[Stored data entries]

________________________

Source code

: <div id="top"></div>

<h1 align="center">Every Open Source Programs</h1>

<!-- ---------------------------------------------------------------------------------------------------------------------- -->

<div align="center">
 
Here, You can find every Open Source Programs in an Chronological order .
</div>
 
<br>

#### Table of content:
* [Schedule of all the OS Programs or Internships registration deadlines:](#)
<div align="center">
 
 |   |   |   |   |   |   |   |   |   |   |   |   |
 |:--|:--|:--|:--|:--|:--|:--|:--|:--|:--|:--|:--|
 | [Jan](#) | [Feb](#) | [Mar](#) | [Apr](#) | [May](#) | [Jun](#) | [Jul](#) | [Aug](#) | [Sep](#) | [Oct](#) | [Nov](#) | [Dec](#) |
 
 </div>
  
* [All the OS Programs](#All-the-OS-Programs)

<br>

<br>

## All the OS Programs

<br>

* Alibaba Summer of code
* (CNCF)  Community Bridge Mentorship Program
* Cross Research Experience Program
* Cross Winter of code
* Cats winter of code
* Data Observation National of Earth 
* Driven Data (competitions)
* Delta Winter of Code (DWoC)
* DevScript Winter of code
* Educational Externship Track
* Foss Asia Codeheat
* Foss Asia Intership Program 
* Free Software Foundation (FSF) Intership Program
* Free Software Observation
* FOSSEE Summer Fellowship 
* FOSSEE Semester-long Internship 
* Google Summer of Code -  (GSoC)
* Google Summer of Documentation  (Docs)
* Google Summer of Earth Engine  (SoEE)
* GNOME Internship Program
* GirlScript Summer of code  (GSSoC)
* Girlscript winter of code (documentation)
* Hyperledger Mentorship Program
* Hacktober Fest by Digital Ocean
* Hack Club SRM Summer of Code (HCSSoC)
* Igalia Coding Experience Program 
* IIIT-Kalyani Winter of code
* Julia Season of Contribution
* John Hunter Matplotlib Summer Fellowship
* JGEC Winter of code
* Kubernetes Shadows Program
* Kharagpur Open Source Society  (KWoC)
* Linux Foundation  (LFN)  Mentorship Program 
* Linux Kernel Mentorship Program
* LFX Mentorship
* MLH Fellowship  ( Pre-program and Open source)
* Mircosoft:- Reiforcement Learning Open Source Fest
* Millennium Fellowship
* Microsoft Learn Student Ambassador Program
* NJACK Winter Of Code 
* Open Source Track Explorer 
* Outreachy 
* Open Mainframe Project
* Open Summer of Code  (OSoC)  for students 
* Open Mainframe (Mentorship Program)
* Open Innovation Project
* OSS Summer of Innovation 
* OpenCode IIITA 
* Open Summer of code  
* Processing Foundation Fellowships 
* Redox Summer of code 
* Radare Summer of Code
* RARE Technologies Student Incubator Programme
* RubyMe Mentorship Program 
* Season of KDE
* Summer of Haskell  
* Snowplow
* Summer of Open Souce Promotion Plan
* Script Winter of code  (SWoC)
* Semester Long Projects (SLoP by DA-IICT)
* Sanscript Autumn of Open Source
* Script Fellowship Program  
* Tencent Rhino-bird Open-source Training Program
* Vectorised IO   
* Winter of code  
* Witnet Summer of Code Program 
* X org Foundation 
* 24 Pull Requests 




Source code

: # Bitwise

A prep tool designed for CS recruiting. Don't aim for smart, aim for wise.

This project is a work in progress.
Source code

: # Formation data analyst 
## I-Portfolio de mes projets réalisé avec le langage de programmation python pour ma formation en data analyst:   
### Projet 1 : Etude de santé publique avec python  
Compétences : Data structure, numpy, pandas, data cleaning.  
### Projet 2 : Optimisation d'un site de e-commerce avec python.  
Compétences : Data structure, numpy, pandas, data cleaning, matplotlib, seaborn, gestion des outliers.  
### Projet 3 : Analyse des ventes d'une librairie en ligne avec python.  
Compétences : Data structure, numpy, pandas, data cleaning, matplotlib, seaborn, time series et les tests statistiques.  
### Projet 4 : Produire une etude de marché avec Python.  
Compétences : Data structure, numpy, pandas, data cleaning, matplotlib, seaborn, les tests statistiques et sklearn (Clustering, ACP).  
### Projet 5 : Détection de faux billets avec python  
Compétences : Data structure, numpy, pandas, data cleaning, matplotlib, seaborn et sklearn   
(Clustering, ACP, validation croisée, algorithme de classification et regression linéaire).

________________________

● **Activity**:
List each line of the entries that holds the string "Earth".

● **Task response**:
* Data Observation National of Earth 
* Google Summer of Earth Engine  (SoEE)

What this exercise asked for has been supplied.